Anyone who expected an adverse reaction to the historic Trump impeachment vote on Wednesday night was disappointed as Wall Street futures suggested the S&P 500 would barely budge, after rising to a fifth consecutive record high on Wednesday despite closing lower just fractionally by -0.04%. Market reaction was limited, since the Republican-controlled Senate is guaranteed not to convict Trump and remove him from office.
"Another day of phase-one trade agreement relief continued to support U.S. and indeed global equities," said Matt Cairns, a strategist at Rabobank in London. Along with improving economic data and the House spending package “these factors are helping to weigh on Treasuries and bunds as the market ends 2019 with what we believe to be a misguided glass-half-full view of the world,” he said.

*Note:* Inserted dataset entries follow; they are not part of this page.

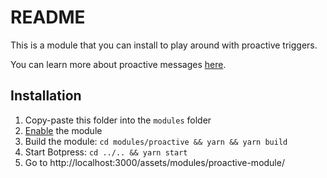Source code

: # README

This is a module that you can install to play around with proactive triggers.

You can learn more about proactive messages [here](https://botpress.io/docs/tutorials/proactive/).

## Installation

1. Copy-paste this folder into the `modules` folder
1. [Enable](https://botpress.io/docs/main/module/#enabling-or-disabling-modules) the module
1. Build the module: `cd modules/proactive && yarn && yarn build`
1. Start Botpress: `cd ../.. && yarn start`
1. Go to http://localhost:3000/assets/modules/proactive-module/
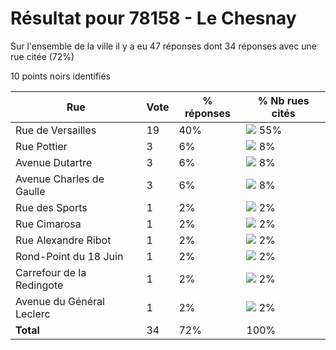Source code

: # Résultat pour 78158 - Le Chesnay

Sur l'ensemble de la ville il y a eu 47 réponses dont 34 réponses avec une rue citée (72%)

10 points noirs identifiés

| Rue | Vote | % réponses | % Nb rues cités|
|-----|------|------------|----------------|
| Rue de Versailles | 19 | 40% | <img src="../../img/bar_55.gif" />&nbsp;55%|
| Rue Pottier | 3 | 6% | <img src="../../img/bar_8.gif" />&nbsp;8%|
| Avenue Dutartre | 3 | 6% | <img src="../../img/bar_8.gif" />&nbsp;8%|
| Avenue Charles de Gaulle | 3 | 6% | <img src="../../img/bar_8.gif" />&nbsp;8%|
| Rue des Sports | 1 | 2% | <img src="../../img/bar_2.gif" />&nbsp;2%|
| Rue Cimarosa | 1 | 2% | <img src="../../img/bar_2.gif" />&nbsp;2%|
| Rue Alexandre Ribot | 1 | 2% | <img src="../../img/bar_2.gif" />&nbsp;2%|
| Rond-Point du 18 Juin | 1 | 2% | <img src="../../img/bar_2.gif" />&nbsp;2%|
| Carrefour de la Redingote | 1 | 2% | <img src="../../img/bar_2.gif" />&nbsp;2%|
| Avenue du Général Leclerc | 1 | 2% | <img src="../../img/bar_2.gif" />&nbsp;2%|
| **Total** | 34 | 72% | 100%|
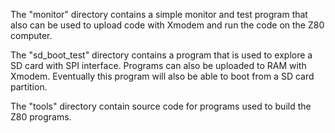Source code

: The "monitor" directory contains a simple monitor and test program that also can be used to
upload code with Xmodem and run the code on the Z80 computer.

The "sd_boot_test" directory contains a program that is used to explore a SD card with SPI interface.
Programs can also be uploaded to RAM with Xmodem.
Eventually this program will also be able to boot from a SD card partition.

The "tools" directory contain source code for programs used to build the Z80 programs.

European equities were little changed in early trading, although they were pressured modestly as the trading day advanced. Britain’s pound recovered from the 3% loss it suffered as fear of a no-deal Brexit returned, after the BOE kept its rates unchanged but suggested it may hike rates in the future.
Earlier in the day, the UK's Office for National Statistics reported that November retail sales grew at their slowest annual pace since April 2018 amid uncertainty about Brexit and December’s election. Thursday’s figures were collected before Black Friday sales promotions, but the ONS said it was confident the slowdown in year-on-year sales growth to 1.0% in November from October’s 3.1% was not distorted by the timing. Economists had expected a smaller slowdown in growth, to 2.1%.
Europe's Stoxx 600 index drifted in and out of the red, with gains in real estate shares offsetting declines in automakers while Britain's blue-chip index traded inversely to how the cable reacted to the BOE's announcement.
Earlier, Asian shares had pulled back from a one-and-a-half year peak as trading wound down before the end of the year. Asian stocks dipped, led by technology companies, after Donald Trump was impeached. Most markets in the region were down, with Taiwan and the Philippines leading declines, while India and Thailand rose. The Topix slipped for a second day as the Bank of Japan maintained its target for interest rates and asset purchases. The Shanghai Composite Index closed little changed, as a bank rally countered declines in technology firms. Stocks in China were unchanged after erasing the day’s losses as its central bank mounted another liquidity injection before a year-end cash squeeze. China has returned to the American market to buy soybeans on the heels of a partial trade deal with the U.S. India’s Sensex headed for a fresh peak, with Reliance Industries and Tata Consultancy Services driving the gains.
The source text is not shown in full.